Another aspect can be to measure interference caused by a single IRQ handled in the lower priority VM to the higher or highest priority VM. In this scenario, both VMs are executed together but the lower priority VM has all the IRQs disabled except the one which is under measurement. The entity of the interference caused by the specific IRQ e.g., can be calculated using the formula derived in the previous step. The interrupt's weight can then be adjusted by using a “bias” which may depend on the functionality associated with the IRQ and its relevance for the implementation of the safety related function(s) running of the VM.

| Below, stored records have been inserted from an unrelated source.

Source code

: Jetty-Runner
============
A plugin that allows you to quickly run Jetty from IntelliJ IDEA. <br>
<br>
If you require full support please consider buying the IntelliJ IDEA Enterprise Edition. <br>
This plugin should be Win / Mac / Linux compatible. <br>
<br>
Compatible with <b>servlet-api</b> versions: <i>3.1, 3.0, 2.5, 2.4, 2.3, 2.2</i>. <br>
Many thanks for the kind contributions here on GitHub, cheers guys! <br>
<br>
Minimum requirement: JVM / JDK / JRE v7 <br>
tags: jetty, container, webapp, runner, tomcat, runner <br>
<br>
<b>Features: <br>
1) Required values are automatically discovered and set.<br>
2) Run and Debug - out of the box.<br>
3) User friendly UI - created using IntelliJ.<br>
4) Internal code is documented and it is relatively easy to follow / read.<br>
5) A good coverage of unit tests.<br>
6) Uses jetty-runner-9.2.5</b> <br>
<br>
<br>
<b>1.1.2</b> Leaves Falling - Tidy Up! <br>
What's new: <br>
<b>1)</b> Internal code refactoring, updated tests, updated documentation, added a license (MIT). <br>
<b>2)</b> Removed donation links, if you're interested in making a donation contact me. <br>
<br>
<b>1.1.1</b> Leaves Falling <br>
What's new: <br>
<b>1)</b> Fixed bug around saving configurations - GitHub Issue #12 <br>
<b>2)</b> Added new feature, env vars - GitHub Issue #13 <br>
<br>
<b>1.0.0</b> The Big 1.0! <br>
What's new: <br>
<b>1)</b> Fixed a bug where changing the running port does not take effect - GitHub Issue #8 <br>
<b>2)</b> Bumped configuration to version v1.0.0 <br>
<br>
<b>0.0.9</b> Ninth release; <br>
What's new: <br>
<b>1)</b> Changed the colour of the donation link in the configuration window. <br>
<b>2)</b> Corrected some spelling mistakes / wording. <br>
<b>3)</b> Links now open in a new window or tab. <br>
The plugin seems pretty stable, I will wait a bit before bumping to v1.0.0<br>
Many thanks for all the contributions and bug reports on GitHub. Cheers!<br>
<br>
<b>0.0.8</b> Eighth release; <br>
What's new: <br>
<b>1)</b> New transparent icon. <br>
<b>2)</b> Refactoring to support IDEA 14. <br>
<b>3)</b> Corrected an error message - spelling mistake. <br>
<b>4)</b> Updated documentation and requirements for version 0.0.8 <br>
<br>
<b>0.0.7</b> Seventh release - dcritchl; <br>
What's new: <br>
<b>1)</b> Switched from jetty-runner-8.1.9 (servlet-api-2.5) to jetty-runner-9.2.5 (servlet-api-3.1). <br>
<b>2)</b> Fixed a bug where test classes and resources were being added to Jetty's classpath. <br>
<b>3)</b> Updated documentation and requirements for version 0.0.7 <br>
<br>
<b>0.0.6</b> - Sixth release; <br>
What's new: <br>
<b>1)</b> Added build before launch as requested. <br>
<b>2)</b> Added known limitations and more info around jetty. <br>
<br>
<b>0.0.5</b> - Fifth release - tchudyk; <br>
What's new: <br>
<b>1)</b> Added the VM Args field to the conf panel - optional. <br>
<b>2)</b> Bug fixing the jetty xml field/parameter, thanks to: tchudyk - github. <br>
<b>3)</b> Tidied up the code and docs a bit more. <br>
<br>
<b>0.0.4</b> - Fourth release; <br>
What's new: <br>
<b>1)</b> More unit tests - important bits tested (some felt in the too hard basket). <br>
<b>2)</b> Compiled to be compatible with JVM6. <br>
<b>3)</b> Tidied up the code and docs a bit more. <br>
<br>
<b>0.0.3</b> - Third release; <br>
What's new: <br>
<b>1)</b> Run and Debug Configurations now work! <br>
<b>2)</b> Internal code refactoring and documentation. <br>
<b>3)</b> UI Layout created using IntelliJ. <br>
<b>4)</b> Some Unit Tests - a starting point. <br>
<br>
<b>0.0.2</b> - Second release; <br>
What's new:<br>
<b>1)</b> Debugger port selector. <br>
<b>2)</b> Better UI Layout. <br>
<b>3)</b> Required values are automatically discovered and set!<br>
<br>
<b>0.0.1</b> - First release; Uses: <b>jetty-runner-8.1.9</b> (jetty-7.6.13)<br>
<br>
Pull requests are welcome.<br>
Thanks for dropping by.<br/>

In other words, the hypervisor device 100 may further obtain a second relationship 203 indicating the influence of an IRQ 104 relating to the second VM 102 on the magnitude of interference of the second VM 102 with the first VM 101; and determine the interference parameter 103 based on the second relationship 203. That is, the second relationship specifically may include the interference caused by a single IRQ and/or the bias.

Another aspect can be the clustering of IRQs. According to this aspect, interrupts can basically be divided into subsets a.k.a. “colors” depending on the effects measured in the previous step. The clustering algorithm, the number, and/or dimension of the clusters can be chosen arbitrarily. Clustering also allows for an identification of the thresholds of interference which separate a “color” from the next one.

In other words, the hypervisor device 100 may obtain a first group of IRQs 204, and select the at least one IRQ 104 from the first group 204. In a possible implementation, the first group of IRQs 204 can comprise one of the clusters described above.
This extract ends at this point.